しかしながら、前述の特許文献に開示された先行技術においては、いずれもDC成分にAC成分を重畳したクリーニングバイアスを印加しているので、電源回路等が複雑大型化し、コストアップするといった問題を生じていた。
一方、クリーニングバイアスとして、一定のDC成分を印加した場合には、クリーニング特性が経時的に変化し、良好なクリーニング性能が維持できないといった問題が生じていた。
特に、中間転写ベルトとして上述のような弾性ベルトを用いた場合には、クリーニング特性の経時的な変化が大きく、このような弾性ベルトに対してAC成分が重畳されたクリーニングバイアスが印加されると、当該AC成分によりベルト部材の劣化が促進されたり、弾性ベルトに振動が生じて色ズレや濃度ムラ等の画像欠陥が発生し易いといった問題が顕著に生じていた。
そこで、本発明は、上述のような従来技術の問題点に鑑みてなされたものであり、クリーニングバイアスとして中間転写体にAC成分を印加することなく、転写残トナーの静電的なクリーニングを可能とする画像形成装置を簡易な構成で安価に提供することを目的とする。
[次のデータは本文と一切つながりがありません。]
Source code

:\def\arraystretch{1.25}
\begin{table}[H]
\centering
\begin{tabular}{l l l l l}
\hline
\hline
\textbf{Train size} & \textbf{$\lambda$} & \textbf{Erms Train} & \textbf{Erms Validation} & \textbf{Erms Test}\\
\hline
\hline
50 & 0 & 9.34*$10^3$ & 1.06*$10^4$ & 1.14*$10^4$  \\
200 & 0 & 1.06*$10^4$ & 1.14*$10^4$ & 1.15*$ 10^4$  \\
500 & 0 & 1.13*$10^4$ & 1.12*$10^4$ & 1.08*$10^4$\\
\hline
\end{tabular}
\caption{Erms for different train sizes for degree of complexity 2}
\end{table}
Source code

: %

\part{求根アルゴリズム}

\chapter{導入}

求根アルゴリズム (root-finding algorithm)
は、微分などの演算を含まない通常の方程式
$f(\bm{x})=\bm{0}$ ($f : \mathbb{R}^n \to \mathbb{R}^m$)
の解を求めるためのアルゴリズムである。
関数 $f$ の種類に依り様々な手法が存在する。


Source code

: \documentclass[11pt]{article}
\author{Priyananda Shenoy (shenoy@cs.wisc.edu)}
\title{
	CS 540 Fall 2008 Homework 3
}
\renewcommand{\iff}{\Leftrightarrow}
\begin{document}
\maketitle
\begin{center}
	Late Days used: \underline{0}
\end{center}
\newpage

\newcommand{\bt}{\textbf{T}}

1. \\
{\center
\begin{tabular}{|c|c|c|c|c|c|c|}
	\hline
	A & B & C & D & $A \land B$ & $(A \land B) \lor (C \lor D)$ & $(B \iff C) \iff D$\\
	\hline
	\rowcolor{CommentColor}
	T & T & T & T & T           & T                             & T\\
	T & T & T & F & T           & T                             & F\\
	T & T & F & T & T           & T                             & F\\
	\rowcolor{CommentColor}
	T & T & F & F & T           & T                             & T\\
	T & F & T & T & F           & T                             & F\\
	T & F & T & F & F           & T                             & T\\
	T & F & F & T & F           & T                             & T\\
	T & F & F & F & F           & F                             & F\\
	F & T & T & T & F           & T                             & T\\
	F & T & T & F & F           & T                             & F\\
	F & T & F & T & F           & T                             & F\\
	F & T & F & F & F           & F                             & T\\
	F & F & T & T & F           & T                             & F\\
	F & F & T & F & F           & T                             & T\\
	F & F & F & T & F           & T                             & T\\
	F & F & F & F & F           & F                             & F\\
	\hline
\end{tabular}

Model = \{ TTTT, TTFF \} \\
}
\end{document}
上記目的を達成するために、本発明の画像形成装置は、その表面に静電潜像が形成され、トナー像が担持される像担持体と、該像担持体に形成されたトナー像が転写される中間転写体と、該中間転写体上のトナー像を記録媒体に転写する転写手段と、該中間転写体上の転写残トナーをクリーニングするクリーニング手段とを備え、前記クリーニング手段は、前記中間転写体上の転写残トナーを帯電して前記像担持体に逆転写させる直流クリーニングバイアスを印加すると共に、前記中間転写体の使用履歴に応じて該直流クリーニングバイアスの値を変更することを特徴とするものである。
一般に、クリーニングバイアスとして一定のDC成分のみを印加する場合、当該クリーニングバイアスには最適値があり、所定の電荷が不足するとクリーニング不良となり、電荷が過剰となると正規の一次転写を阻害して一次転写不良を引き起こしてしまう。
そして、このような直流クリーニングバイアスの最適値は、中間転写体の使用履歴に応じて経時的に変化することが本発明者らの研究の結果判明した。特に、中間転写体の使用履歴が新しいほど、この最適値の変化の割合は大きくなり、この変化の割合は、その後漸次減少していくことがわかった。そして、このような特性に基づいてクリーニングバイアスを印加することにより、AC成分を重畳することなくDC成分のみのクリーニングバイアスにて、経時的に十分なクリーニング性能を維持することができることが判明した。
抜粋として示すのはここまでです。